# Exercise aim
Reproduce every line in the material below that holds "comes".

# Input material
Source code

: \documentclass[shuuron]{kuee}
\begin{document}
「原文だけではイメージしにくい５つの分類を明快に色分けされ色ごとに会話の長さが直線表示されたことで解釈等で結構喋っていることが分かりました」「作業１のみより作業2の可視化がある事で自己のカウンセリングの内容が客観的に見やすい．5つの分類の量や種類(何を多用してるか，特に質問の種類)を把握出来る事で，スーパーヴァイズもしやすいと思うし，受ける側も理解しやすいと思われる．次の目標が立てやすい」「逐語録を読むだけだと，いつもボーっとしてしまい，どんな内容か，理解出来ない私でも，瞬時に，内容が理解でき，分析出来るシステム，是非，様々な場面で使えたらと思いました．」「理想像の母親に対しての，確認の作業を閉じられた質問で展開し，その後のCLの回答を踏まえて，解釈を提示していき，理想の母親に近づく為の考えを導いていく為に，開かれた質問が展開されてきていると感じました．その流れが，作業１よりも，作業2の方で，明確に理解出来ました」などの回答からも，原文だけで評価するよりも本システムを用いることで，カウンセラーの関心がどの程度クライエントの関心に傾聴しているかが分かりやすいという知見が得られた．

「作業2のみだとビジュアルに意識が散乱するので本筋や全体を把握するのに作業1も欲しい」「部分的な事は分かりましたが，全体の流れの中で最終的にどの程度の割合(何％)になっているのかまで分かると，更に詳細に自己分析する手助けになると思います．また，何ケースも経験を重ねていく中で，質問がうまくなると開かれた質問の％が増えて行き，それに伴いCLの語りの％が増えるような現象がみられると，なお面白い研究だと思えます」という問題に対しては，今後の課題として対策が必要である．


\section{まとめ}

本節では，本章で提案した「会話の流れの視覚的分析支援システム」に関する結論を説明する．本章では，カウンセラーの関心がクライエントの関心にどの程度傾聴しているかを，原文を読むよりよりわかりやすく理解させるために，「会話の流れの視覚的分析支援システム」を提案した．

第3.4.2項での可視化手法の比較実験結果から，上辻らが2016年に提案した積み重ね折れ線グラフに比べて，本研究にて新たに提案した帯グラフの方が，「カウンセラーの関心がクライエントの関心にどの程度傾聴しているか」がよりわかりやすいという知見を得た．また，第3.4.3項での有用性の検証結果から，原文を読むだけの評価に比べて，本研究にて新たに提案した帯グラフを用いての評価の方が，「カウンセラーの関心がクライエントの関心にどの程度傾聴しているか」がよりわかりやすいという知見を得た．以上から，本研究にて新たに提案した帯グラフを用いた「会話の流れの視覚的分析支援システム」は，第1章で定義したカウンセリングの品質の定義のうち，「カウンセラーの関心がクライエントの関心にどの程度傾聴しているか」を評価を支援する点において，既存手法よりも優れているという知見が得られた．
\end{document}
---
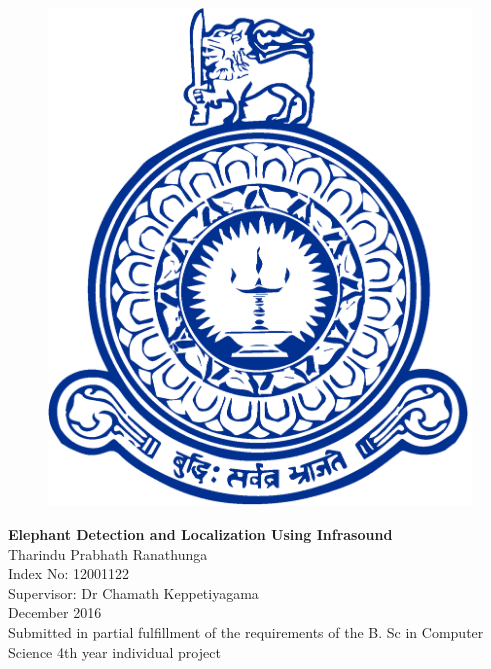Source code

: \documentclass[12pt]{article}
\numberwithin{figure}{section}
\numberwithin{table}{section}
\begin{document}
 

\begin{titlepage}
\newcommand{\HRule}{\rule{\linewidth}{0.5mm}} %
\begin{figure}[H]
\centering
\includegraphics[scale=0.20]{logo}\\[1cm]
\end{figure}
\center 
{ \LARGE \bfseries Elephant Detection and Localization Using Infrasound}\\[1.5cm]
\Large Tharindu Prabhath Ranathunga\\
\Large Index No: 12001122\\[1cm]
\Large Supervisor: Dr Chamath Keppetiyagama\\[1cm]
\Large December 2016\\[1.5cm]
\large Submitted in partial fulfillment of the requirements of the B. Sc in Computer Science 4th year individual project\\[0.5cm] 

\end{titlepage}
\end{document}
...
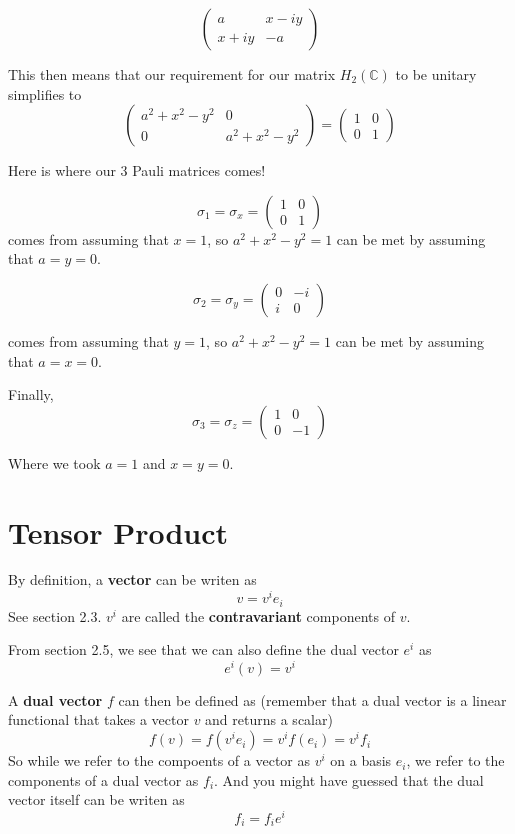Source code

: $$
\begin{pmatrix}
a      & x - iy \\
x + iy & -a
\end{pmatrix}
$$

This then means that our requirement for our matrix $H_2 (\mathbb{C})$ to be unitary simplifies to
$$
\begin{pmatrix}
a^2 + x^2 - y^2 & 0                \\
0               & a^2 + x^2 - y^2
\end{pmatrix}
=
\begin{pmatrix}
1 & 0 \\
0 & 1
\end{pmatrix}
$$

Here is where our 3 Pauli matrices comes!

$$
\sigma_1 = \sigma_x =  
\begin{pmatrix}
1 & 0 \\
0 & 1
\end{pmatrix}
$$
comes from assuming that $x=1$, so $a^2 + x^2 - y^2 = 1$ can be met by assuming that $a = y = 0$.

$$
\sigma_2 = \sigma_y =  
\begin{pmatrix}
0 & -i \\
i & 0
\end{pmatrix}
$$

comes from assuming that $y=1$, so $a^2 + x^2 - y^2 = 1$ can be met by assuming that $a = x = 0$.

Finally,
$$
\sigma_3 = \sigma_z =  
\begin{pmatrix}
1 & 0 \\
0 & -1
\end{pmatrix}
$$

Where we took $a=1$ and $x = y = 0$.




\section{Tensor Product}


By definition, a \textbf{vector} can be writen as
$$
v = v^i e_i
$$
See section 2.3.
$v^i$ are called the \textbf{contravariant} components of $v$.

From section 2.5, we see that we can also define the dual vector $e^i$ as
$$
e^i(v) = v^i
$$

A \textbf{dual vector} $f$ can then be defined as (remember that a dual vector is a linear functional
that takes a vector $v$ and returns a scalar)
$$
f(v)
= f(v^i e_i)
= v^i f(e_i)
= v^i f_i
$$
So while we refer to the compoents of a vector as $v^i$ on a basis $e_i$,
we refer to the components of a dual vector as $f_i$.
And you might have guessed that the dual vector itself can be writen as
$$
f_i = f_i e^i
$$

# Answer for the task
Here is where our 3 Pauli matrices comes!
comes from assuming that $x=1$, so $a^2 + x^2 - y^2 = 1$ can be met by assuming that $a = y = 0$.
comes from assuming that $y=1$, so $a^2 + x^2 - y^2 = 1$ can be met by assuming that $a = x = 0$.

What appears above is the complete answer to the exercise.